R vs Python
R vs PythonIf you are seeking high-performance data science tools, you really have two options: R or Python. When starting out, you should pick one, and your choice comes down to what’s right for you. The difference between the R and Python has been described in numerous infographics and debates online, but the most overlooked reason is person-programming language fit. Don’t understand what we mean? Let’s break it down.
Fact 1: Most people interested in learning data science for business are not computer scientists. They are business professionals, non-software engineers (e.g. mechanical, chemical), and other technical-to-business converts. This is important because of where each language excels.
Fact 2: Most activities in business and finance involve communication. This comes in the form of reports, dashboards, and interactive web applications that allow decision makers to recognize when things are not going well and to make well-informed decisions that improve the business.
Python has many strengths, such as its robust data structures such as Dictionaries, compatibility with Deep Learning and Spark, and its ability to be a multipurpose language. However, many scenarios in enterprise analytics require people to go back to basic statistics and Machine Learning, which the classic Data Science packages in Python are not as intuitive as R for. The key difference is that many statistical methods are built into R natively. As a result, there is a gap for when R users must build workflows in Python.

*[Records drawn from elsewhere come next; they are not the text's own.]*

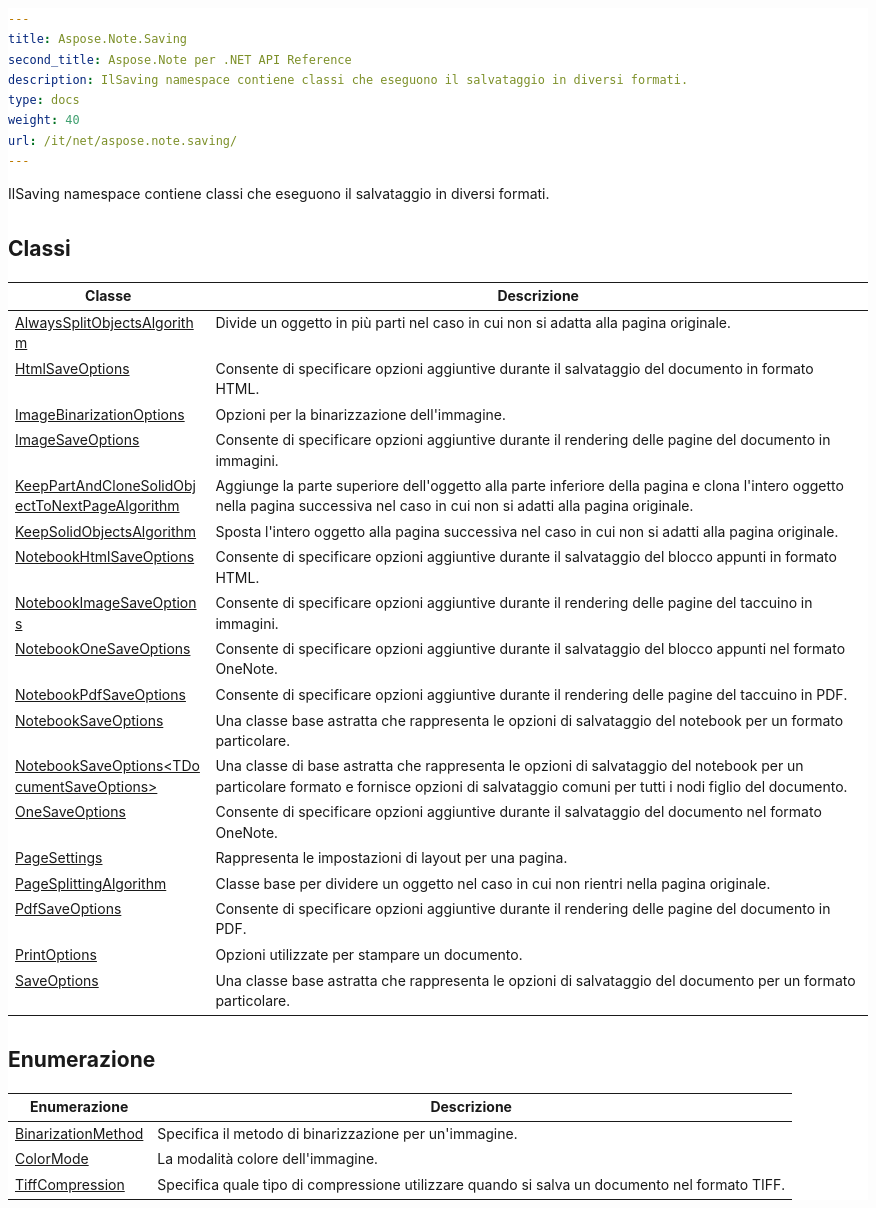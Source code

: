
 ```yaml
---
title: Aspose.Note.Saving
second_title: Aspose.Note per .NET API Reference
description: IlSaving namespace contiene classi che eseguono il salvataggio in diversi formati.
type: docs
weight: 40
url: /it/net/aspose.note.saving/
---
```

IlSaving namespace contiene classi che eseguono il salvataggio in diversi formati.

## Classi

| Classe | Descrizione |
| --- | --- |
| [AlwaysSplitObjectsAlgorithm](./alwayssplitobjectsalgorithm/) | Divide un oggetto in più parti nel caso in cui non si adatta alla pagina originale. |
| [HtmlSaveOptions](./htmlsaveoptions/) | Consente di specificare opzioni aggiuntive durante il salvataggio del documento in formato HTML. |
| [ImageBinarizationOptions](./imagebinarizationoptions/) | Opzioni per la binarizzazione dell'immagine. |
| [ImageSaveOptions](./imagesaveoptions/) | Consente di specificare opzioni aggiuntive durante il rendering delle pagine del documento in immagini. |
| [KeepPartAndCloneSolidObjectToNextPageAlgorithm](./keeppartandclonesolidobjecttonextpagealgorithm/) | Aggiunge la parte superiore dell'oggetto alla parte inferiore della pagina e clona l'intero oggetto nella pagina successiva nel caso in cui non si adatti alla pagina originale. |
| [KeepSolidObjectsAlgorithm](./keepsolidobjectsalgorithm/) | Sposta l'intero oggetto alla pagina successiva nel caso in cui non si adatti alla pagina originale. |
| [NotebookHtmlSaveOptions](./notebookhtmlsaveoptions/) | Consente di specificare opzioni aggiuntive durante il salvataggio del blocco appunti in formato HTML. |
| [NotebookImageSaveOptions](./notebookimagesaveoptions/) | Consente di specificare opzioni aggiuntive durante il rendering delle pagine del taccuino in immagini. |
| [NotebookOneSaveOptions](./notebookonesaveoptions/) | Consente di specificare opzioni aggiuntive durante il salvataggio del blocco appunti nel formato OneNote. |
| [NotebookPdfSaveOptions](./notebookpdfsaveoptions/) | Consente di specificare opzioni aggiuntive durante il rendering delle pagine del taccuino in PDF. |
| [NotebookSaveOptions](./notebooksaveoptions/) | Una classe base astratta che rappresenta le opzioni di salvataggio del notebook per un formato particolare. |
| [NotebookSaveOptions&lt;TDocumentSaveOptions&gt;](./notebooksaveoptions-1/) | Una classe di base astratta che rappresenta le opzioni di salvataggio del notebook per un particolare formato e fornisce opzioni di salvataggio comuni per tutti i nodi figlio del documento. |
| [OneSaveOptions](./onesaveoptions/) | Consente di specificare opzioni aggiuntive durante il salvataggio del documento nel formato OneNote. |
| [PageSettings](./pagesettings/) | Rappresenta le impostazioni di layout per una pagina. |
| [PageSplittingAlgorithm](./pagesplittingalgorithm/) | Classe base per dividere un oggetto nel caso in cui non rientri nella pagina originale. |
| [PdfSaveOptions](./pdfsaveoptions/) | Consente di specificare opzioni aggiuntive durante il rendering delle pagine del documento in PDF. |
| [PrintOptions](./printoptions/) | Opzioni utilizzate per stampare un documento. |
| [SaveOptions](./saveoptions/) | Una classe base astratta che rappresenta le opzioni di salvataggio del documento per un formato particolare. |
## Enumerazione

| Enumerazione | Descrizione |
| --- | --- |
| [BinarizationMethod](./binarizationmethod/) | Specifica il metodo di binarizzazione per un'immagine. |
| [ColorMode](./colormode/) | La modalità colore dell'immagine. |
| [TiffCompression](./tiffcompression/) | Specifica quale tipo di compressione utilizzare quando si salva un documento nel formato TIFF. |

R is great for data exploration, transformation, statistical modeling, and visualizations. However, there is a huge community of Data Scientists and Analysts who turn to Python for these tasks. Moreover, both R and Python experts exist in most analytics organizations, and it is important for both languages to coexist.
What Should You Do?
Think about where you are coming from:
Are you a computer scientist or software engineer? If yes, choose Python.
Are you an analytics professional or mechanical/industrial/chemical engineer looking to get into data science? If yes, choose R.
Think about what you are trying to do:
Are you trying to build a self-driving car? If yes, choose Python.
Are you trying to communicate business analytics throughout your organization? If yes, choose R.